• What you will do
Check each line of the entries below for the string "this"; copy every line where it appears.

========================

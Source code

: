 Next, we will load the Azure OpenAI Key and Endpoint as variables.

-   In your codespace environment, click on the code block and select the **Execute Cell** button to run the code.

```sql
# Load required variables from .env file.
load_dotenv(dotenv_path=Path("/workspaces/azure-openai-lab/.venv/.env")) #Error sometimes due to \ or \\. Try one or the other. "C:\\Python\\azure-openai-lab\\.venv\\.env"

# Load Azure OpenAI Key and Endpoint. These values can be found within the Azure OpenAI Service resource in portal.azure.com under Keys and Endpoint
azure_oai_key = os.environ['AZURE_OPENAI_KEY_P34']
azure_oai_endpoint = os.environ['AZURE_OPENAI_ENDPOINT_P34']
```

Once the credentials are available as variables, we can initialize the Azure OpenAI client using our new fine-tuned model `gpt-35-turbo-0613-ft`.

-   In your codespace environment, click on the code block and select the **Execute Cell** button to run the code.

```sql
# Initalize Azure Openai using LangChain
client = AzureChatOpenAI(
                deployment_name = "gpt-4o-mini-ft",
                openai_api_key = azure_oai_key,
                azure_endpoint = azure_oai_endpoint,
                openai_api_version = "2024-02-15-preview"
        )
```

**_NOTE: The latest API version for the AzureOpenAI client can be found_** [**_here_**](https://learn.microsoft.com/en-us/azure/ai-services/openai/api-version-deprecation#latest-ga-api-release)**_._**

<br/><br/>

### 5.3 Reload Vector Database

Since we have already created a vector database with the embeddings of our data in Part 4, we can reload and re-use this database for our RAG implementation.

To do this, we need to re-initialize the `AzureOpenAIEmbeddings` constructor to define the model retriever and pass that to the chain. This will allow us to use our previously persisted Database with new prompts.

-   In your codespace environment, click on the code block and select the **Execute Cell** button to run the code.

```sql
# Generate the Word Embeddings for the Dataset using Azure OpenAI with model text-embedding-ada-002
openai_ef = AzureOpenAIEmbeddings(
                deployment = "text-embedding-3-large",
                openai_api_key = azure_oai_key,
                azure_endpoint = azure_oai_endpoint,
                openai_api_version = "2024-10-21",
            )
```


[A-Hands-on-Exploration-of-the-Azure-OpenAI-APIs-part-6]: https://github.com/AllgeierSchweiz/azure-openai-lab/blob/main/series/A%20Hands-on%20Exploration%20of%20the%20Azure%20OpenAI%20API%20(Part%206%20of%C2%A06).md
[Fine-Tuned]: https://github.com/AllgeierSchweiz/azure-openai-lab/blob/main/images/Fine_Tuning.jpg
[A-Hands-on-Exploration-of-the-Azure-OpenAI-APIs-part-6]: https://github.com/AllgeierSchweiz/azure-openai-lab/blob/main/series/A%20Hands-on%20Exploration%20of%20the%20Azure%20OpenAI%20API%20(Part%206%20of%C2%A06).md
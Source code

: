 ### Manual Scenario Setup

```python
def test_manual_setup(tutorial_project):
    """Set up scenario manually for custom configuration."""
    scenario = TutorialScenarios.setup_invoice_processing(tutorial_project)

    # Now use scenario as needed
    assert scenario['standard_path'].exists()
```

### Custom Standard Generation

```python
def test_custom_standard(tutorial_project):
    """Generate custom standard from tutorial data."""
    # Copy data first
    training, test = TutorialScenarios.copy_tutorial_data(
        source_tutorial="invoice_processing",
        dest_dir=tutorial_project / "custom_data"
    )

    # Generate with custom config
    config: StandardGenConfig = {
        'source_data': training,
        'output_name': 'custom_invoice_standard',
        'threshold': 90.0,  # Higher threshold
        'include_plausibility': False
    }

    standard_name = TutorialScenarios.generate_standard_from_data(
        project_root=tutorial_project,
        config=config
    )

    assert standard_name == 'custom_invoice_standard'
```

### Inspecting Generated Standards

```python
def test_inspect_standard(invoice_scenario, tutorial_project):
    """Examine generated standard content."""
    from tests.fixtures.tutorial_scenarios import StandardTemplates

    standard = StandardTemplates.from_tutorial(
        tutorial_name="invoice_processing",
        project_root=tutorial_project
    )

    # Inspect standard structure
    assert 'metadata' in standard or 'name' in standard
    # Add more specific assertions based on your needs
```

========================

• The completed task
Since we have already created a vector database with the embeddings of our data in Part 4, we can reload and re-use this database for our RAG implementation.
To do this, we need to re-initialize the `AzureOpenAIEmbeddings` constructor to define the model retriever and pass that to the chain. This will allow us to use our previously persisted Database with new prompts.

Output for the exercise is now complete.